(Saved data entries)
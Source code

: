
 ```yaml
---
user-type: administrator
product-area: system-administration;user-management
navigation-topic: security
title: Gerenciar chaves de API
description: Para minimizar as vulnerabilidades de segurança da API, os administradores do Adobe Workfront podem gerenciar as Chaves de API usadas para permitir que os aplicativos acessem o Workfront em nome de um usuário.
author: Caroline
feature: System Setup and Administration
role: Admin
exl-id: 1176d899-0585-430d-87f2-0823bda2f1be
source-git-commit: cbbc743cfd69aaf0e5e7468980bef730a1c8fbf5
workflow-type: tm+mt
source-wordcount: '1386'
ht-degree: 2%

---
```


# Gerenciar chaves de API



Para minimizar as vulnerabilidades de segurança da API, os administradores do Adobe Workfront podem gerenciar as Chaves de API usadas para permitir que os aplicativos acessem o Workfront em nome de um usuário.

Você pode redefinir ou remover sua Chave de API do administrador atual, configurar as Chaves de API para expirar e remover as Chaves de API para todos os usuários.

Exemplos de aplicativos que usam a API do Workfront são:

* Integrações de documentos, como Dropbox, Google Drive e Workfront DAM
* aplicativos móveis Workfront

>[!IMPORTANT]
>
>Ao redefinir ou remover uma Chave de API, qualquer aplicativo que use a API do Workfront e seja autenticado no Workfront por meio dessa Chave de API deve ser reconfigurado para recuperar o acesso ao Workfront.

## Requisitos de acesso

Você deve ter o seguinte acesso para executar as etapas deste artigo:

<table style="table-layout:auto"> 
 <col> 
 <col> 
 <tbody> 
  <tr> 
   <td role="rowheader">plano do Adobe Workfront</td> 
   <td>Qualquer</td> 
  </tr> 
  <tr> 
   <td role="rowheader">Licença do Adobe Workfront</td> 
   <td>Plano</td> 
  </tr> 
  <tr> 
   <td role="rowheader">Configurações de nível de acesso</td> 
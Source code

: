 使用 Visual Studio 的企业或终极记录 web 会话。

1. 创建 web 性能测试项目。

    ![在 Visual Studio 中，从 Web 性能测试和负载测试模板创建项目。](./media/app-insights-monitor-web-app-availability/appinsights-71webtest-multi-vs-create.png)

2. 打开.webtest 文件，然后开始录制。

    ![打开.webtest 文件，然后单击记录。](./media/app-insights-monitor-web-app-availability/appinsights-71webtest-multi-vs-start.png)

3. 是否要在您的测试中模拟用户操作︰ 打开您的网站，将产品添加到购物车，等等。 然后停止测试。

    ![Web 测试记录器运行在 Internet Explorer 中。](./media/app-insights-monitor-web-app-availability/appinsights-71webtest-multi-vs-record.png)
==
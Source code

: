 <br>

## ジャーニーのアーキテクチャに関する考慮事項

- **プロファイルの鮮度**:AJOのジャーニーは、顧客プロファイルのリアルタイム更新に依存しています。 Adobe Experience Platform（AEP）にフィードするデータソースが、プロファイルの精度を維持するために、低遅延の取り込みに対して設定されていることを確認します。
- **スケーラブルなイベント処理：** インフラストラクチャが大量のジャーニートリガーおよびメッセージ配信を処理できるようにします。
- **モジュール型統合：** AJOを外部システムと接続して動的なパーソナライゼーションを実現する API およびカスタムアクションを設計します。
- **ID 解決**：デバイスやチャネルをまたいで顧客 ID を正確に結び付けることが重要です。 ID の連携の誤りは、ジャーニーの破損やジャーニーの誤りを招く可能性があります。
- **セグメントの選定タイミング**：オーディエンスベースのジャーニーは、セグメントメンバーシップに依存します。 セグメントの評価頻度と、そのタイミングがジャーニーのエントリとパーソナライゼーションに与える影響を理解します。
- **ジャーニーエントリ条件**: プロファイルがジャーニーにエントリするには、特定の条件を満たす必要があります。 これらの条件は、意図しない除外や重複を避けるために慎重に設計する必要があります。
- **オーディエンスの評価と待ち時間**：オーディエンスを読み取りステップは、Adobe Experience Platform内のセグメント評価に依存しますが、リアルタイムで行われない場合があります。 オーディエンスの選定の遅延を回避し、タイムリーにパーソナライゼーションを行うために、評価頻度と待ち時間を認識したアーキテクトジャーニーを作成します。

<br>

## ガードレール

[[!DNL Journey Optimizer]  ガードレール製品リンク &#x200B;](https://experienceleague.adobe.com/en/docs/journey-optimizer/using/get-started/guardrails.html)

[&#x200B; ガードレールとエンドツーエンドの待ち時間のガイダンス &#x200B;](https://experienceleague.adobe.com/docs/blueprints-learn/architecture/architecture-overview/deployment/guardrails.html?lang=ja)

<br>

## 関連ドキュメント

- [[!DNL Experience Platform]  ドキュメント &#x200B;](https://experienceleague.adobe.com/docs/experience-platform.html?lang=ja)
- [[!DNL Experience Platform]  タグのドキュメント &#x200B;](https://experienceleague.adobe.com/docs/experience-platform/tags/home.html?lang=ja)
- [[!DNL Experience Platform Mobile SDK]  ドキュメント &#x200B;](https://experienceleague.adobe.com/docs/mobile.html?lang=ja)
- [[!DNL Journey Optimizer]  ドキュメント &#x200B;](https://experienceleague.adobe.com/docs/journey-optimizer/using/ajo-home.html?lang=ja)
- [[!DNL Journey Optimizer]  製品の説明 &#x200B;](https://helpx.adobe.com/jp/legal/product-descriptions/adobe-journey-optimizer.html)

● **Task to complete**:
Filter the records for lines holding the string "type". Copy each one.

● **Expected output**:
user-type: administrator
workflow-type: tm+mt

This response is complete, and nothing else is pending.